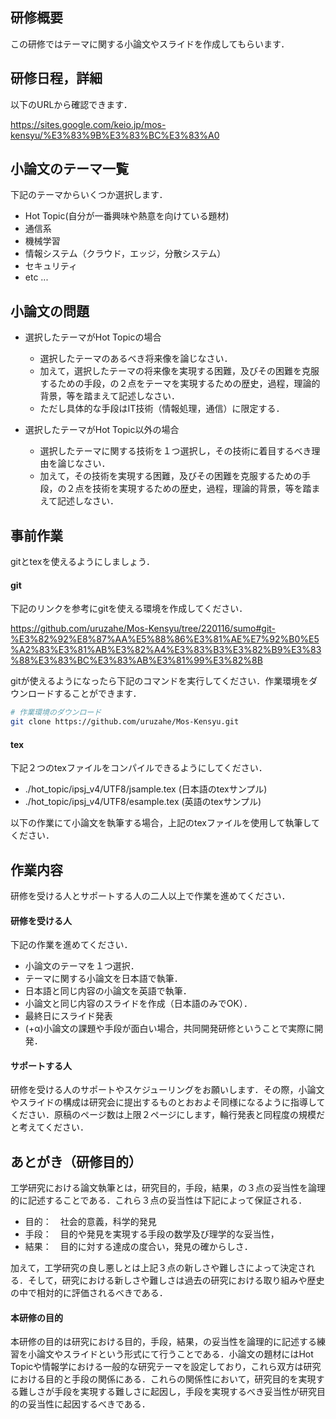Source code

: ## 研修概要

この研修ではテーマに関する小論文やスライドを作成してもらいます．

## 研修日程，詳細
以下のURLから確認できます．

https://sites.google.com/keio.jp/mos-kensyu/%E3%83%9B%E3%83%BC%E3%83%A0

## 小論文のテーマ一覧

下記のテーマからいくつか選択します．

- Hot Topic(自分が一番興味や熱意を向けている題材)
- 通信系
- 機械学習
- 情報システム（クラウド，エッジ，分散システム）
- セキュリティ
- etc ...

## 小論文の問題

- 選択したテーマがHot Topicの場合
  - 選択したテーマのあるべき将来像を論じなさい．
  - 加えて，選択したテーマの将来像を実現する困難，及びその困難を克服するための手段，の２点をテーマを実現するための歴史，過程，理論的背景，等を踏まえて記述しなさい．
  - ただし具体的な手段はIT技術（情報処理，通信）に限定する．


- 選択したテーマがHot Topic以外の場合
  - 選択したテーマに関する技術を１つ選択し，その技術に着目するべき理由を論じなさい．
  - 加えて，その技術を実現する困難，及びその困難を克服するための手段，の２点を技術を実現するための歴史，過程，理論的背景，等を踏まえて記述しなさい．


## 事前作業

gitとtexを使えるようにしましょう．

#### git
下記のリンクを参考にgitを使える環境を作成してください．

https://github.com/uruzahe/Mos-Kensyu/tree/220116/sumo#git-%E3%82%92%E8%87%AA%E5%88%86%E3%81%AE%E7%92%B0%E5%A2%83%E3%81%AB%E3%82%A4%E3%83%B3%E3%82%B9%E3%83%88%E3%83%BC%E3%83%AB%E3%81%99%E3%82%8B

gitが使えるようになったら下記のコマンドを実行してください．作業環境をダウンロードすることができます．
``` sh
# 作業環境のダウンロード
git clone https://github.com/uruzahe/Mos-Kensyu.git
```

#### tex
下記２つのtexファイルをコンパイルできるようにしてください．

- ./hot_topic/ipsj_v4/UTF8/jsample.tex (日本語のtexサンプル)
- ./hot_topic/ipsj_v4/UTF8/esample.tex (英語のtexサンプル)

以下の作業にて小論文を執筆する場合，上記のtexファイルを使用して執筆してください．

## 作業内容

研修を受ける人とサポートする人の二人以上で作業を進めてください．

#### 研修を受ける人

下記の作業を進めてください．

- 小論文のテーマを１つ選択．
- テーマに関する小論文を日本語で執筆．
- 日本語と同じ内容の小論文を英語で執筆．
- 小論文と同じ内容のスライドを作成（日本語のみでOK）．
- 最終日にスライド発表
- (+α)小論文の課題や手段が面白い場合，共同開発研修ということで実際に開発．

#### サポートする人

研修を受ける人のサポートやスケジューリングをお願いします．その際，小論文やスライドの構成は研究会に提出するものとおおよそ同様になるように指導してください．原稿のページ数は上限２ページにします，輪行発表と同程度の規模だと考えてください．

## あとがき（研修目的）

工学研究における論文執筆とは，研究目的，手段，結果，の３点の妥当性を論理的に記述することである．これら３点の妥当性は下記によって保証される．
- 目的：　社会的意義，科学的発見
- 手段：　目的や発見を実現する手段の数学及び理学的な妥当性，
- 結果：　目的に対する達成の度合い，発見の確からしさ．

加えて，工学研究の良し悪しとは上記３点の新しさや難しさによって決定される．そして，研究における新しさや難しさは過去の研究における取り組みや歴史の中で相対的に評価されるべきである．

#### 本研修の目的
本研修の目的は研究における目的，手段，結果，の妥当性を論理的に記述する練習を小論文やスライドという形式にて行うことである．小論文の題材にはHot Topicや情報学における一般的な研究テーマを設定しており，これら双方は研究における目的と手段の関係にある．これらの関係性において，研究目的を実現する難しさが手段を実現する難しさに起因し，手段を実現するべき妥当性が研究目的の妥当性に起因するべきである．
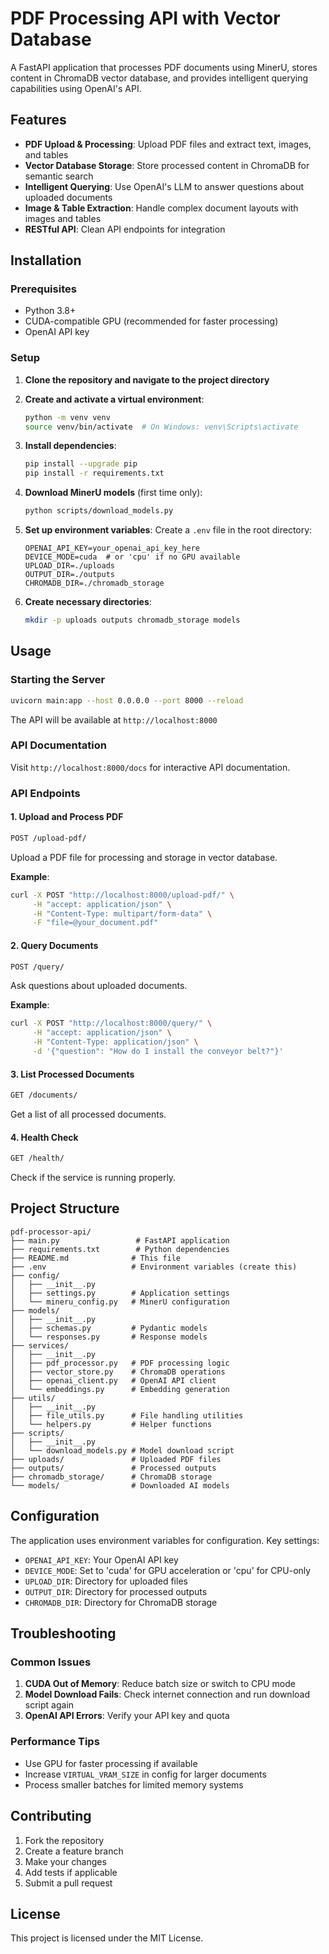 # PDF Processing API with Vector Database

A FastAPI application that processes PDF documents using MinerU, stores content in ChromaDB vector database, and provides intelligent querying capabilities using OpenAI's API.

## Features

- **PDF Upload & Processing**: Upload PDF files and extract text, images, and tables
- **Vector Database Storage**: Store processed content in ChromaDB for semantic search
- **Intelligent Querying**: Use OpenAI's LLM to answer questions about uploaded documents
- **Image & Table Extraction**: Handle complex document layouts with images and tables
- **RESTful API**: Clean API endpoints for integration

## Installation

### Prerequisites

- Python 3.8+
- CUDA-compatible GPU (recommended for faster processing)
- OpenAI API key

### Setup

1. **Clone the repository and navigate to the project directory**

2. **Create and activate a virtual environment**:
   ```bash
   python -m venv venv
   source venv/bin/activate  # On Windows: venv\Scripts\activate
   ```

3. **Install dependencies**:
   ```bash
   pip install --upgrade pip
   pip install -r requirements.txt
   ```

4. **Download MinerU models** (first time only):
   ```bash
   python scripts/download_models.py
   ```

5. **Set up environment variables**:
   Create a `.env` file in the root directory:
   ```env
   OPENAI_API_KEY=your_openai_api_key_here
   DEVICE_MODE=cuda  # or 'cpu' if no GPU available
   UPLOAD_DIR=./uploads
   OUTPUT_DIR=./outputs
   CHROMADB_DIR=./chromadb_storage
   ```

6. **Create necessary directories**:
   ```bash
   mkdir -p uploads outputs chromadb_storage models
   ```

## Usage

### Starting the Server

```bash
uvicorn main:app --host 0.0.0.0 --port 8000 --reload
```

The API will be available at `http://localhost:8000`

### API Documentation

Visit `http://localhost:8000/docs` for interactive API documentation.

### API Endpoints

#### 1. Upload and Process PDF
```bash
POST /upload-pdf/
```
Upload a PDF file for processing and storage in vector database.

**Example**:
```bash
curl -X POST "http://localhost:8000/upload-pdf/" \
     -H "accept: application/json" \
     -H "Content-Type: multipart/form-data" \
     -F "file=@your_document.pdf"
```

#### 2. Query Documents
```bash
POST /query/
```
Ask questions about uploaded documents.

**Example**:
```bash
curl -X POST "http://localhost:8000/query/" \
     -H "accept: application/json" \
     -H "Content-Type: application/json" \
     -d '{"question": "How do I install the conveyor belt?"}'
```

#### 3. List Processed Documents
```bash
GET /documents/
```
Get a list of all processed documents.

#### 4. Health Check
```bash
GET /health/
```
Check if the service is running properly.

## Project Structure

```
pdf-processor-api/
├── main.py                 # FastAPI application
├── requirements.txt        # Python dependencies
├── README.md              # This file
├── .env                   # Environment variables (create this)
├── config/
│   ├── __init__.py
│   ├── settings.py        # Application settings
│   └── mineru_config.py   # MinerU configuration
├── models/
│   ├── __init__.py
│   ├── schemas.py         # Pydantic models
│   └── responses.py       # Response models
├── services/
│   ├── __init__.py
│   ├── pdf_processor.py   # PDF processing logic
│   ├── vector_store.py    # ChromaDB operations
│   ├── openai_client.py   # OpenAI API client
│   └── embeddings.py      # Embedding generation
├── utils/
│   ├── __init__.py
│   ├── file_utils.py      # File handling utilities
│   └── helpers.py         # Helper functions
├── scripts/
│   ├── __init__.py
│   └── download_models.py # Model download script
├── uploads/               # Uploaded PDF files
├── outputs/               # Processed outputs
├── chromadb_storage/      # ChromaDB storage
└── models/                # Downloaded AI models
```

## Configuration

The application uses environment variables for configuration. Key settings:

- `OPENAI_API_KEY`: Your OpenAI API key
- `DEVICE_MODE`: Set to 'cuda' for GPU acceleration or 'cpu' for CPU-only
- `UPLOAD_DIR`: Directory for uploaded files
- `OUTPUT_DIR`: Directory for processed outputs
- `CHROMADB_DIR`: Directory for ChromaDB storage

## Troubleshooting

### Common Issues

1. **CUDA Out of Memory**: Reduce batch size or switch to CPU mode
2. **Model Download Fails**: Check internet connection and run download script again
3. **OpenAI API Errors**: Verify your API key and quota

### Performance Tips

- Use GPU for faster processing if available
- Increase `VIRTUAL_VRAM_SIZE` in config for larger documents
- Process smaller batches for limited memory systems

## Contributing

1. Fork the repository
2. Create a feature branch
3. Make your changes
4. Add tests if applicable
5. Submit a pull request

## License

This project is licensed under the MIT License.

----

→ **Exercise requirements**
Copy out each line carrying the string "Check" from the data.

→ **Your solution**
#### 4. Health Check
Check if the service is running properly.
2. **Model Download Fails**: Check internet connection and run download script again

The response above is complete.